Ad Report Card: Timex

A consistent challenge for established brands is coming up with marketing campaigns that get people excited about something they’ve already heard of. Like Timex watches. After all, the old Timex, “Takes a licking and keeps on” etc., ads had one of the most memorable taglines ever. Many years later, however, the selling point of watches now tends to be glamour and fashionable individuality, not durability. And so this installment of the Ad Report Card looks at a recent Timex spot that seems aimed at updating the brand’s image a bit. (You can view the ad here, by way of the Web site Adcritic.com, which requires the use of QuickTime.) And I suppose it does that, although the details of the new Timex message are perhaps a little confusing.

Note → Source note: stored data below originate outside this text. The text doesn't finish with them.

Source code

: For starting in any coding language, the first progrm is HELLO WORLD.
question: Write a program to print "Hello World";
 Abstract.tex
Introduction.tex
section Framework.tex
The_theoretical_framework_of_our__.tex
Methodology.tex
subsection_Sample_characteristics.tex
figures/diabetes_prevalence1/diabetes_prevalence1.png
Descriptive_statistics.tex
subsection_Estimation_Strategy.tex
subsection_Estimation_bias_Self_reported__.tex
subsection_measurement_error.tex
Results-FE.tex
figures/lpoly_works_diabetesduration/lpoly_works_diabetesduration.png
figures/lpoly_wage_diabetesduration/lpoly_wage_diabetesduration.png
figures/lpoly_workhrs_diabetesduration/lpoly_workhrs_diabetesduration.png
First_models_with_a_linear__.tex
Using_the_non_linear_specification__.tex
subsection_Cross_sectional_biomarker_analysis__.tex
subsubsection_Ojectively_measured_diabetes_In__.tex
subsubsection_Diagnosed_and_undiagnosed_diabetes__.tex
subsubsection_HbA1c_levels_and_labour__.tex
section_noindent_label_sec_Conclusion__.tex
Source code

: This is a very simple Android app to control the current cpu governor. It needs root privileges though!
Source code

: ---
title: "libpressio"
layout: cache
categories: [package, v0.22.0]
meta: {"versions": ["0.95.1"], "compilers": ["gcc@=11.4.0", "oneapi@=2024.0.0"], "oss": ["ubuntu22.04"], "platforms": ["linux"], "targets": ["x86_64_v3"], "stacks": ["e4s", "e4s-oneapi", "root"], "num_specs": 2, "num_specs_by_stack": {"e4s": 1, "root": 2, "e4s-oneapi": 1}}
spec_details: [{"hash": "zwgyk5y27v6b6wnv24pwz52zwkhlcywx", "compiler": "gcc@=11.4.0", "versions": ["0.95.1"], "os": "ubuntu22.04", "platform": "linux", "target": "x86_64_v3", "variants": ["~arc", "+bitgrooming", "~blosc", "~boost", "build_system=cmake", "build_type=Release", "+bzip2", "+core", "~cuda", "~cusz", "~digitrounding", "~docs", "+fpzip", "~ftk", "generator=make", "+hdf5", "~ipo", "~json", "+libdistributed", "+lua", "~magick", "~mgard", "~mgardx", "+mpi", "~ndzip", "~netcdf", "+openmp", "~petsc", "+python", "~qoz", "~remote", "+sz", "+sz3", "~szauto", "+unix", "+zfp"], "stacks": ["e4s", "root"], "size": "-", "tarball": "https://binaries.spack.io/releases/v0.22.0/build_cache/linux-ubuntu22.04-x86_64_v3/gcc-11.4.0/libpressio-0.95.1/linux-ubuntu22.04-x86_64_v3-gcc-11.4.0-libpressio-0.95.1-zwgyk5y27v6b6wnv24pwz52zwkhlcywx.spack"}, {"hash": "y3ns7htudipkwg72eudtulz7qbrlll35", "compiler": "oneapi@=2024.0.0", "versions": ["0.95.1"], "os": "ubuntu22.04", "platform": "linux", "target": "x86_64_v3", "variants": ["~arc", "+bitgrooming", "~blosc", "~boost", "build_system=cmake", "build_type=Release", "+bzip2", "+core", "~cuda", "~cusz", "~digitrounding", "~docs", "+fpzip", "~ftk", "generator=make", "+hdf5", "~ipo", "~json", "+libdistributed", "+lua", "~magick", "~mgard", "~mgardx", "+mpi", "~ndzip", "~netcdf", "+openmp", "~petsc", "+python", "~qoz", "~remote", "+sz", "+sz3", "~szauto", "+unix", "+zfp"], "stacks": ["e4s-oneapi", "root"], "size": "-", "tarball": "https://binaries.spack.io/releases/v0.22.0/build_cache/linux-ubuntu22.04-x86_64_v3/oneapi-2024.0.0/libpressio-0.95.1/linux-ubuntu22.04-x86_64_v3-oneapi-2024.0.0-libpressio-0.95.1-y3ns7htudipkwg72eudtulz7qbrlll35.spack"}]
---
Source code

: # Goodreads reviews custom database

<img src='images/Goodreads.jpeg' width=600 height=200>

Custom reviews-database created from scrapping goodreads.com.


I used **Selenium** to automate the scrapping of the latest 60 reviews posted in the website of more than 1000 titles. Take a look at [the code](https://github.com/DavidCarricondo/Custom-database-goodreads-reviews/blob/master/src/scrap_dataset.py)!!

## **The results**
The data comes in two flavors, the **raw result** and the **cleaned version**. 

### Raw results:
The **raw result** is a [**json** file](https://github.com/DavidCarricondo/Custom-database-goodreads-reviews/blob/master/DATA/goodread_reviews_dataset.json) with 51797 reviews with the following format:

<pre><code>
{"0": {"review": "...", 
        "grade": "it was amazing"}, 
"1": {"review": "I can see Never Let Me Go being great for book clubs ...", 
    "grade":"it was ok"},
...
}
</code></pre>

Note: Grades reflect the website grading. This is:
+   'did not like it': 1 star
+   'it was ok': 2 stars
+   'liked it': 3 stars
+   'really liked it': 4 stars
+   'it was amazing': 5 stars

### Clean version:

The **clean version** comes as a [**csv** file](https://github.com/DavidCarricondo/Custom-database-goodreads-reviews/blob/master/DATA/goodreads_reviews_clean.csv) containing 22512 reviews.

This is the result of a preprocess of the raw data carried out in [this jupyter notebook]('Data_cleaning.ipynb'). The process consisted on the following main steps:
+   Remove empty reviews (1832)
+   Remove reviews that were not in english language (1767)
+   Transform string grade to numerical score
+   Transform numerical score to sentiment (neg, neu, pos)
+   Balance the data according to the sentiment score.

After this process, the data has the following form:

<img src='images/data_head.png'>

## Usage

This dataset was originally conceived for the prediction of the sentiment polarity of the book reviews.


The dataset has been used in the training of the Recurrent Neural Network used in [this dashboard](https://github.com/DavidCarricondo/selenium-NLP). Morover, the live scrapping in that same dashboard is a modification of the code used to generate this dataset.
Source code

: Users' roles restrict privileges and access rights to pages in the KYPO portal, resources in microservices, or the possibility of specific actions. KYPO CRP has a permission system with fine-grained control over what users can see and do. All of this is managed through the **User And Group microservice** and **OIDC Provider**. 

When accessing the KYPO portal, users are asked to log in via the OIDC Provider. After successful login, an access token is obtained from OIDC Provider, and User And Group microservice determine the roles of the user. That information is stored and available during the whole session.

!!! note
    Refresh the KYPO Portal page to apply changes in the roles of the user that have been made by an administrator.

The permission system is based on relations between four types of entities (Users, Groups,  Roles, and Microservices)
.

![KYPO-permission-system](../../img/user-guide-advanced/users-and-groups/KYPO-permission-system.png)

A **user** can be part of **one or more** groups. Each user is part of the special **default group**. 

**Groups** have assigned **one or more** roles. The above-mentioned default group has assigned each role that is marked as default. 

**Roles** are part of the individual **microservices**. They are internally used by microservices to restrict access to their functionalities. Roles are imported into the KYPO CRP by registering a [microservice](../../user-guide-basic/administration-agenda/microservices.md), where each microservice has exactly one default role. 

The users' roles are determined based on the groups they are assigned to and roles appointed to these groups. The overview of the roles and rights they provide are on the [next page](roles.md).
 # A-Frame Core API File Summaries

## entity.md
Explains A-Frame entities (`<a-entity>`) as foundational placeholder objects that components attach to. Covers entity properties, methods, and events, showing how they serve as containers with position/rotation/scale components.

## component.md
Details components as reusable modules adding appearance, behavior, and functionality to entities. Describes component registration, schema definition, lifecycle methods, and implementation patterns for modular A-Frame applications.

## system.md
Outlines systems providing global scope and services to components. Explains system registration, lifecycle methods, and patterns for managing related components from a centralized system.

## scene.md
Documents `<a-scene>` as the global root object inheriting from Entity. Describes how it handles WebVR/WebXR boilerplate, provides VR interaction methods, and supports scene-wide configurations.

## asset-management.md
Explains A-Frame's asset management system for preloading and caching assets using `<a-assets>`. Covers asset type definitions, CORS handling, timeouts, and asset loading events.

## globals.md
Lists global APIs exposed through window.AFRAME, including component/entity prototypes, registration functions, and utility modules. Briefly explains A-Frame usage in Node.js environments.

The Ad: The spot itself is a small epic, a full minute in length. Set in a dark and threatening urban setting, the ad seems designed in part to suggest The Matrix: The hero is a vaguely Keanu-ish guy in a suit, squaring off against an assortment of vinyl-wearing thugs in quasi-supernatural martial-arts bouts. It begins with Virtual Keanu bursting through a door and leaping from a rooftop into an alleyway. Two Vinyled Meanies–one bald and one with big metal claws for hands–are close behind. Pumping synth-and-drum-machine music gathers steam in the background. Virtual Keanu pauses to set the timer on his watch, which is a Timex. He kicks and punches his foes, then grabs Bald’s arm and fiddles with his watch and does the same in his next exchange of fisticuffs with Claws. Both the meanies are also wearing Timex models. Now Virtual K performs a Matrix-like flip off the alley wall–and then his rivals’ watch alarms sound, and both pause and stare at the wrists as if trying to remember an appointment. (So that’s what our hero was up to!) Virtual Keanu promptly executes an exciting double face-kick that I suspect would be thwarted by the laws of physics in the real world. Suddenly a third Meanie (also bald, but sporting a goatee) leaps onto the scene. After a dubious exchange of martial-arts maneuvers, the men are monetarily deadlocked, until Goatee is distracted by Virtual Keanu’s beeping alarm–which he had quickly set earlier in the ad, you’ll remember–and yet another supernatural kick, this time involving a back flip, sends the meanie hurtling out of the frame once and for all. VK blows the dust off his watch like a gunslinger clearing smoke from the barrel of a six-shooter. We get one last look at the watches, and the slogan: “Timex i-Control Setting Systems. Ridiculously easy to use.”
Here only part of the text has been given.